One of my aunts still lives in the area. She’s getting close to 80. She was out in her garden not long ago when she spotted an armadillo rooting in her day lilies. After some quick work with a 12 gauge, she had completely gutted her grandson’s football. Maybe, some in the family whispered, it was time to take away the guns.
Hogwash, I say. She tore up that football.
Meanwhile, back in the big city
My mother is 72, and has just received her first concealed carry permit. She’s shopping for something to replace my father’s old Iver Johnson Cadet. She called me six months or so ago and asked what she should get.
I had all kinds of ideas. We talked for a couple of hours about different philosophies of concealed carry, home defense, and various caliber options. Through a steady process of elimination, we decided on a common solution. We landed on a traditional .357 snub-nosed revolver. The Ruger SP101.
But we hadn’t considered her hands. She has arthritis. But she still has the right, and the will, to defend herself. So what’s the best option?
Shooting with my mother (then)
My Pop’s Iver Johnson
The last time I had shot with my mom, I was still in elementary school. My grandmother died in 1987 when I was 13, so it had to be before then (as my father and I only ever shot at my grandmother’s house). I remember my mom embarrassing us with her skills and her apathy. She could shoot accurately and we couldn’t, and she didn’t really care one way or the other.
My father and I would shoot (at) old tin pie pans. We’d make excuses for distance, or wind. We’d shoot for a while and run through the ammo. But before we finished, my mother would step out onto porch and take the gun and poke five clean holes in the swinging target. Every time. And effortlessly.
Shooting with my mother (now)
So when she decided it was time for a new gun, I invited her up. I had a couple of guns in for review, and she could try out a variety of styles. I knew she would land on a traditional revolver, but I was going to let her decide.
It wasn’t as easy as I’d thought. She’d been to shoot with a friend who had a 9mm of some sort (a Glock, we think). She loved the way it worked. But this friend had racked the slide for her. We figured this out when she couldn’t rack the slide on any of the pistols I had in at that time.
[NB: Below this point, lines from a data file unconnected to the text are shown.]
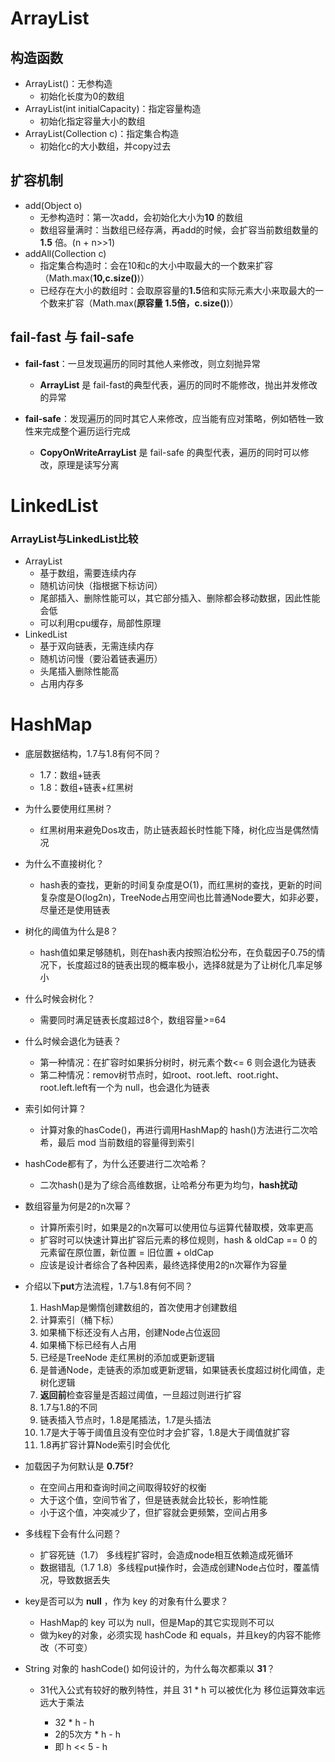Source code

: # ArrayList

## 构造函数

- ArrayList()：无参构造
  - 初始化长度为0的数组
- ArrayList(int initialCapacity)：指定容量构造
  - 初始化指定容量大小的数组
- ArrayList(Collection c)：指定集合构造
  - 初始化c的大小数组，并copy过去

## 扩容机制

- add(Object o)
  - 无参构造时：第一次add，会初始化大小为**10** 的数组
  - 数组容量满时：当数组已经存满，再add的时候，会扩容当前数组数量的**1.5** 倍。(n + n>>1)
- addAll(Collection c)
  - 指定集合构造时：会在10和c的大小中取最大的一个数来扩容（Math.max(**10,c.size()**)）
  - 已经存在大小的数组时：会取原容量的**1.5**倍和实际元素大小来取最大的一个数来扩容（Math.max(**原容量 1.5倍，c.size()**)）

## fail-fast 与 fail-safe

- **fail-fast**：一旦发现遍历的同时其他人来修改，则立刻抛异常
  - **ArrayList** 是 fail-fast的典型代表，遍历的同时不能修改，抛出并发修改的异常

- **fail-safe**：发现遍历的同时其它人来修改，应当能有应对策略，例如牺牲一致性来完成整个遍历运行完成
  - **CopyOnWriteArrayList** 是 fail-safe 的典型代表，遍历的同时可以修改，原理是读写分离

# LinkedList

### ArrayList与LinkedList比较

- ArrayList
  - 基于数组，需要连续内存
  - 随机访问快（指根据下标访问）
  - 尾部插入、删除性能可以，其它部分插入、删除都会移动数据，因此性能会低
  - 可以利用cpu缓存，局部性原理
- LinkedList
  - 基于双向链表，无需连续内存
  - 随机访问慢（要沿着链表遍历）
  - 头尾插入删除性能高
  - 占用内存多

# HashMap

- 底层数据结构，1.7与1.8有何不同？
  - 1.7：数组+链表
  - 1.8：数组+链表+红黑树
- 为什么要使用红黑树？
  - 红黑树用来避免Dos攻击，防止链表超长时性能下降，树化应当是偶然情况
- 为什么不直接树化？
  - hash表的查找，更新的时间复杂度是O(1)，而红黑树的查找，更新的时间复杂度是O(log2n)，TreeNode占用空间也比普通Node要大，如非必要，尽量还是使用链表
- 树化的阈值为什么是8？
  - hash值如果足够随机，则在hash表内按照泊松分布，在负载因子0.75的情况下，长度超过8的链表出现的概率极小，选择8就是为了让树化几率足够小
- 什么时候会树化？
  - 需要同时满足链表长度超过8个，数组容量>=64
- 什么时候会退化为链表？
  - 第一种情况：在扩容时如果拆分树时，树元素个数<= 6 则会退化为链表
  - 第二种情况：remov树节点时，如root、root.left、root.right、root.left.left有一个为 null，也会退化为链表

- 索引如何计算？
  - 计算对象的hasCode()，再进行调用HashMap的 hash()方法进行二次哈希，最后 mod 当前数组的容量得到索引
- hashCode都有了，为什么还要进行二次哈希？
  - 二次hash()是为了综合高维数据，让哈希分布更为均匀，**hash扰动**
- 数组容量为何是2的n次幂？
  - 计算所索引时，如果是2的n次幂可以使用位与运算代替取模，效率更高
  - 扩容时可以快速计算出扩容后元素的移位规则，hash & oldCap == 0 的元素留在原位置，新位置 = 旧位置 + oldCap
  - 应该是设计者综合了各种因素，最终选择使用2的n次幂作为容量
- 介绍以下**put**方法流程，1.7与1.8有何不同？
  1. HashMap是懒惰创建数组的，首次使用才创建数组
  2. 计算索引（桶下标）
  3. 如果桶下标还没有人占用，创建Node占位返回
  4. 如果桶下标已经有人占用
    1. 已经是TreeNode 走红黑树的添加或更新逻辑
    2. 是普通Node，走链表的添加或更新逻辑，如果链表长度超过树化阈值，走树化逻辑
  5. **返回前**检查容量是否超过阈值，一旦超过则进行扩容
  6. 1.7与1.8的不同
    1. 链表插入节点时，1.8是尾插法，1.7是头插法
    2. 1.7是大于等于阈值且没有空位时才会扩容，1.8是大于阈值就扩容
    3. 1.8再扩容计算Node索引时会优化

- 加载因子为何默认是 **0.75f**?
  - 在空间占用和查询时间之间取得较好的权衡
  - 大于这个值，空间节省了，但是链表就会比较长，影响性能
  - 小于这个值，冲突减少了，但扩容就会更频繁，空间占用多

- 多线程下会有什么问题？

  - 扩容死链（1.7） 多线程扩容时，会造成node相互依赖造成死循环
  - 数据错乱（1.7 1.8）多线程put操作时，会造成创建Node占位时，覆盖情况，导致数据丢失

- key是否可以为 **null** ，作为 key 的对象有什么要求？

  - HashMap的 key 可以为 null，但是Map的其它实现则不可以
  - 做为key的对象，必须实现 hashCode 和 equals，并且key的内容不能修改（不可变）

- String 对象的 hashCode() 如何设计的，为什么每次都乘以 **31**？

  - 31代入公式有较好的散列特性，并且 31 * h 可以被优化为 移位运算效率远远大于乘法

    - 32 * h - h
    - 2的5次方 * h - h
    - 即 h << 5 - h















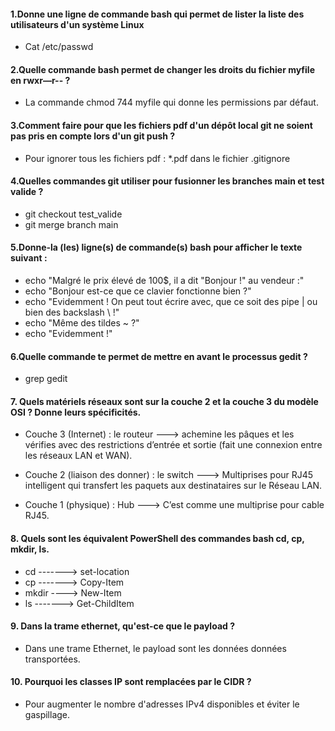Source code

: #### 1.Donne une ligne de commande bash qui permet de lister la liste des utilisateurs d'un système Linux
- Cat /etc/passwd

#### 2.Quelle commande bash permet de changer les droits du fichier myfile en rwxr—r-- ?
- La commande chmod 744 myfile qui donne les permissions par défaut.

#### 3.Comment faire pour que les fichiers pdf d'un dépôt local git ne soient pas pris en compte lors d'un git push ?
- Pour ignorer tous les fichiers pdf : *.pdf dans le fichier .gitignore

#### 4.Quelles commandes git utiliser pour fusionner les branches main et test valide ?
- git checkout test_valide 
- git merge branch main

#### 5.Donne-la (les) ligne(s) de commande(s) bash pour afficher le texte suivant :
- echo "Malgré le prix élevé de 100$, il a dit "Bonjour !" au vendeur :"
- echo "Bonjour est-ce que ce clavier fonctionne bien ?"
- echo "Evidemment ! On peut tout écrire avec, que ce soit des pipe | ou bien des backslash \\ !"
- echo "Même des tildes ~ ?"
- echo "Evidemment !"

#### 6.Quelle commande te permet de mettre en avant le processus gedit ?
- grep gedit

#### 7. Quels matériels réseaux sont sur la couche 2 et la couche 3 du modèle OSI ? Donne leurs spécificités.
- Couche 3 (Internet) : le routeur ---> achemine les pâques et les vérifies avec des restrictions d’entrée et sortie (fait une connexion entre les réseaux LAN et WAN).

- Couche 2 (liaison des donner) : le switch ---> Multiprises pour RJ45 intelligent qui transfert les paquets aux destinataires sur le Réseau LAN.

- Couche 1 (physique) : Hub ---> C’est comme une multiprise pour cable RJ45.

#### 8. Quels sont les équivalent PowerShell des commandes bash cd, cp, mkdir, ls.
- cd -------> set-location
- cp -------> Copy-Item
- mkdir ----> New-Item
- ls -------> Get-ChildItem

#### 9. Dans la trame ethernet, qu'est-ce que le payload ?
- Dans une trame Ethernet, le payload sont les données données transportées.

#### 10. Pourquoi les classes IP sont remplacées par le CIDR ?
- Pour augmenter le nombre d'adresses IPv4 disponibles et éviter le gaspillage.
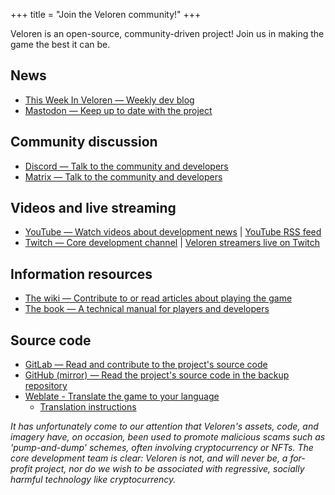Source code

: +++
title = "Join the Veloren community!"
+++

Veloren is an open-source, community-driven project! Join us in making the game the best it can be.

## News

* [This Week In Veloren — Weekly dev blog](@/blog/_index.md)
* [Mastodon — Keep up to date with the project](https://floss.social/@veloren)

## Community discussion

* [Discord — Talk to the community and developers](https://discord.gg/veloren-community-449602562165833758)
* [Matrix — Talk to the community and developers](https://matrix.to/#/#veloren-space:fachschaften.org)

## Videos and live streaming

* [YouTube — Watch videos about development news](https://youtube.com/@Veloren) | [YouTube RSS feed](https://www.youtube.com/feeds/videos.xml?channel_id=UCmRjlnKnSRRihWPPNasl_Qw)
* [Twitch — Core development channel](https://www.twitch.tv/veloren_dev) | [Veloren streamers live on Twitch](https://www.twitch.tv/directory/game/Veloren)

## Information resources

* [The wiki — Contribute to or read articles about playing the game](https://wiki.veloren.net/)
* [The book — A technical manual for players and developers](https://book.veloren.net/)

## Source code

* [GitLab — Read and contribute to the project's source code](https://gitlab.com/veloren/veloren)
* [GitHub (mirror) — Read the project's source code in the backup repository](https://github.com/veloren/veloren)
* [Weblate - Translate the game to your language](https://translate.codeberg.org/engage/veloren/)
  * [Translation instructions](https://book.veloren.net/contributors/translators/game-translation.html)

*It has unfortunately come to our attention that Veloren's assets, code, and imagery have, on occasion, been used to
promote malicious scams such as 'pump-and-dump' schemes, often involving cryptocurrency or NFTs. The core development
team is clear: Veloren is not, and will never be, a for-profit project, nor do we wish to be associated with regressive,
socially harmful technology like cryptocurrency.*
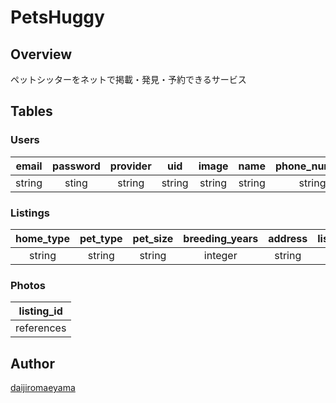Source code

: PetsHuggy
====

## Overview
ペットシッターをネットで掲載・発見・予約できるサービス

## Tables

### Users
|email |password|provider|uid   |image |name  |phone_number|description|publishable_key|secret_key|stripe_user_id|stripe_user_id|currency|stripe_account_type|
|:----:|:------:|:------:|:----:|:----:|:----:|:----------:|:---------:|:-------------:|:--------:|:------------:|:------------:|:------:|:----:|
|string|sting   |string  |string|string|string|string      |string     |string         |string    |string        |string        |string  |string|

### Listings
|home_type|pet_type|pet_size|breeding_years|address|listing_title|listing_content|price_pernight|active |user_id   |latitude|ongitude|not_checked|
|:-------:|:------:|:------:|:------------:|:-----:|:-----------:|:-------------:|:------------:|:-----:|:--------:|:------:|:------:|:---------:|
|string   |string  |string  |integer       |string |string       |text           |integer       |boolean|references|float   |float   |integer    |

### Photos
|listing_id|
|:--------:|
|references|

## Author
[daijiromaeyama](https://github.com/daijiromaeyama)
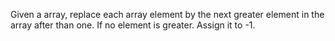 Given a array, replace each array element by the next greater element in the array after than one. If no element is greater. Assign it to -1.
Not even a .380. The spring tension on even the lightest automatic was too heavy for her to overcome.
So we moved to the revolvers. As she wanted something she could carry, we tried out two .357s.
The Ruger LCR has a lighter trigger pull, close to eight pounds, but requires some hand strength to hold on target. Though she could pull the trigger back, she had trouble keeping the gun still enough for accuracy.
The Ruger SP101 has a heavy double action pull, above 10 pounds. And my mother doesn’t have the hand strength to pull back the hammer with her thumb.
What to do?
The double action only revolvers were out, as she was too shaky. The single/double action didn’t seem to be much better. A good automatic would be ideal, if there was always someone there to handle loading and unloading. What was left? There aren’t that many break action handguns left. A shotgun would be ideal, but a bit more complicated to conceal.
If you can’t work one of there, what do can you carry?
We figured it out. One handed shooting was not an option. With her arthritis, she needs two hands on the gun. And that was the answer. As she is right handed, I showed her how to hold the gun with one hand, and cock with the other. I think this is the best way to cock a revolver. But we added an extra step.
By pulling back on the trigger just enough to start the hammer back, and then following through with the leverage from her left thumb, she could easily and reliably cock the gun. Yes it requires the trigger finger on the trigger a bit earlier than I’d like, but the once the trigger and hammer are in motion, the finger goes back to the frame.
I don’t know how much longer she’ll be able to do it, but it works for now. And her accuracy hasn’t diminished in the least. With practice, she’s mastered the motion. It is fluid and becoming a habit. And she can pull double action shots one handed. It just hurts a bit. So she’ll practice with the easy motion, and prepare for the other. And she’ll hit what she’s aiming at, which is something I’m still working on.
Everyone has the right to self defense. For some, the options are limited. But with a little bit of creativity, there are viable options.